Таким образом, динамически возникающая дисгармоничность отношений к миру, описывающаяся с помощью данной модели, может трактоваться как результат усилий самого индивида. Вектор этих усилий – направленность личности – это эмоционально окрашенный интерес (смыслообразующий мотив), посредством которого потенциальность отношений личности актуализируется и реализуется в деятельности человека, цель которой не подавление мира, как утверждал А. Адлер, но познание мира, себя самого и других через общение, в котором результат деятельности выступает в роли морфемы (единицы смысла).
Теория личности: модель идентификации
Следующую модель Н. Пезешкиан (1996) называет «моделью подражания», а Х. Пезешкиан (1993) – «моделью четырех компонентов, формирующих поведение». Несмотря на то, что названия различны, оба автора приходят к общему мнению, что в этой модели посредством усвоенных в раннем детстве шаблонов эмоциональных реакций и паттернов поведения реализуется исключительно «способность любить», в отличие от модели баланса, где реализуется исключительно «способность к познанию». Как считают Н. и Х. Пезешкианы, приобретенные в раннем детстве характеристики личности остаются неизменными в течение всей последующей жизни. Таким образом, по всей видимости, более корректным выглядел бы термин «модель идентичности». По моему мнению, предлагаемое Н. и Х. Пезешкианами понимание личности ошибочно, так как личность имеет не только структурные, но и динамические характеристики, и было бы неправильно ограничивать возможность развития личности ранним детством.

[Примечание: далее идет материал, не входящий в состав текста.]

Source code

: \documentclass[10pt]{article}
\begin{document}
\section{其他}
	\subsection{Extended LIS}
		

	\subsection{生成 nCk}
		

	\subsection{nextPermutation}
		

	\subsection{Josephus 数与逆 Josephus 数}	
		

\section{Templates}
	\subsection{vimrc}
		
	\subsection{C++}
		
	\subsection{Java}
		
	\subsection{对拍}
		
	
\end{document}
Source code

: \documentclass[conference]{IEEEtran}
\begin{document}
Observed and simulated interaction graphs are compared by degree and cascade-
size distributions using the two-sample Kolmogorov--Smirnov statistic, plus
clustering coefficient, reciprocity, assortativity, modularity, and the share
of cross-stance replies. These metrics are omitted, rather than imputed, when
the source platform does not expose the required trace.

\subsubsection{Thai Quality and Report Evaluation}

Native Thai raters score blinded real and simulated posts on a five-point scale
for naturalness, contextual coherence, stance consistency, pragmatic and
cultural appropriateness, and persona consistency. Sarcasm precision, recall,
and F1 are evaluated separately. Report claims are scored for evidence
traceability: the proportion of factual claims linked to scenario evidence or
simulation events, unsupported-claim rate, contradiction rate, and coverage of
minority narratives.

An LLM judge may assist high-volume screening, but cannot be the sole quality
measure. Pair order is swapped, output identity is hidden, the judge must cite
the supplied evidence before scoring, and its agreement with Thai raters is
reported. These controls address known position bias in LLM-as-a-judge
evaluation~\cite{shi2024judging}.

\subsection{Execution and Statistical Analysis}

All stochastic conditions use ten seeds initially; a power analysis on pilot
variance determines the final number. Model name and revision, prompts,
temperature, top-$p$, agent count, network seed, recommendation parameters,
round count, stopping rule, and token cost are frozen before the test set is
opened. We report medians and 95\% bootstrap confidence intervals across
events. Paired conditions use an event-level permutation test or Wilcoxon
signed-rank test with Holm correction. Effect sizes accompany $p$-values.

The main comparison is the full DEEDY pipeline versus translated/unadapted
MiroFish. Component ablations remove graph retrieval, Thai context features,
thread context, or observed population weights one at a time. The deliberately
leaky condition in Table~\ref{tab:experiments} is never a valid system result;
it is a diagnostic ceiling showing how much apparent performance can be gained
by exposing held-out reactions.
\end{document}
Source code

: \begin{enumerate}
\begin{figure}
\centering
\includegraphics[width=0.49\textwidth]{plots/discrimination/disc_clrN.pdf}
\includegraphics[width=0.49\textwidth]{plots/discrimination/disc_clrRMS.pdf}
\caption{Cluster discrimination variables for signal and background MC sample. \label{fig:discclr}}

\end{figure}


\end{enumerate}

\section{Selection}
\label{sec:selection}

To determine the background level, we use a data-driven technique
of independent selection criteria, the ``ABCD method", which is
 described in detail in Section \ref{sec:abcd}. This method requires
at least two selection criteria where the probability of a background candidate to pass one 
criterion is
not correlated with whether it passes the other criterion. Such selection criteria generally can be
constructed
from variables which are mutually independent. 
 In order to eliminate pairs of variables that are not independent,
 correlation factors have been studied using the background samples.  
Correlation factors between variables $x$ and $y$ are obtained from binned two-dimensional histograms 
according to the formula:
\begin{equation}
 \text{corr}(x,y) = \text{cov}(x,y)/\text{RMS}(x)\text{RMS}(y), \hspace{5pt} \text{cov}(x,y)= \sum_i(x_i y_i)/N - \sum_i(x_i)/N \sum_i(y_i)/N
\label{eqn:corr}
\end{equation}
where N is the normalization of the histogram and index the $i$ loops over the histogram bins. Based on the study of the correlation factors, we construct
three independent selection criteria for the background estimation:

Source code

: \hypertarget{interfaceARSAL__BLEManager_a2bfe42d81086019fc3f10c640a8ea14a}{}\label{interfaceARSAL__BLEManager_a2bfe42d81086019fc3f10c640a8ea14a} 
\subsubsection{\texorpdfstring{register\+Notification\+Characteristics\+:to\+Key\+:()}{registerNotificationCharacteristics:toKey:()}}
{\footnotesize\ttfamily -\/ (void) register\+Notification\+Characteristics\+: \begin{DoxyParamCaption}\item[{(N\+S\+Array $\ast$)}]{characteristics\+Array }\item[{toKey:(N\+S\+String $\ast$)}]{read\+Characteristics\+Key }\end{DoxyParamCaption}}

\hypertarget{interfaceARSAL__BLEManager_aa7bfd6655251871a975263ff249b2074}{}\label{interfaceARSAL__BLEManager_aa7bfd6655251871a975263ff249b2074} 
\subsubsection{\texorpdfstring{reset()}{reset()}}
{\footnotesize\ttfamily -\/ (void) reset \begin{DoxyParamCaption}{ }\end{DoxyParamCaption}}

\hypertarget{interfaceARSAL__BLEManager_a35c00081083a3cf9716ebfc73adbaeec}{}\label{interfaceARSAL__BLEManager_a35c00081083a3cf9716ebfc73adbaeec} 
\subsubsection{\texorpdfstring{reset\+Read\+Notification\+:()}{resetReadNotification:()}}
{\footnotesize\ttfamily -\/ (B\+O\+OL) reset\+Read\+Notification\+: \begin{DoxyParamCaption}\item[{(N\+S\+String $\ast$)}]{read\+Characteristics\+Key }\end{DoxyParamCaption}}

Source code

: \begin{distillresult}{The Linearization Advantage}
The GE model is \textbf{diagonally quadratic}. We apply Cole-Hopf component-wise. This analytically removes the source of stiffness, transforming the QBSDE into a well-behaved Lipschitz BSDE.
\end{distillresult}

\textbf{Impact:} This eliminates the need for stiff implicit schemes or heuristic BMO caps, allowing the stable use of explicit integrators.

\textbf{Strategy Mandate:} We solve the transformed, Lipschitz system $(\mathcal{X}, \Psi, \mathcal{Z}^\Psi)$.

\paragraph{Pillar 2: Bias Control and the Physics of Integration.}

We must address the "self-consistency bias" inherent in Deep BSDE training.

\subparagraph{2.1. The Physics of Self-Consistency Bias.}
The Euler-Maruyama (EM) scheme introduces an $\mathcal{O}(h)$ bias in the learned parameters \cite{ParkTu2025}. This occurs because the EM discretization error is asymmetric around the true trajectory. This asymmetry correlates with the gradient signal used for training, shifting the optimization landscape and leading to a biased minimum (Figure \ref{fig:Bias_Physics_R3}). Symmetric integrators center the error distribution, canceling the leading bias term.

Современный энциклопедический словарь различает «идентичность» – тождественность, совпадение и «идентификацию», которая определяется как динамический процесс, результат которого достижение идентичности. В терминах психоаналитической традиции идентичность – это наличие общих границ, что объединяет ранее отдельные субъекты в один общий объект. Так, К. Юнг (1998), рассматривая процесс детского развития, говорит, что «младенец находится в состоянии идентичности со своей матерью, то есть он участвует в ее психической жизни и практически не имеет своей». По мере взросления ребенок учится сознательной дифференциации между субъектом и объектом (Э. Сэмьюэлз, Б. Шортер, Ф. Плот, 1994), что приводит к появлению дистанции и утрачиванию идентичности.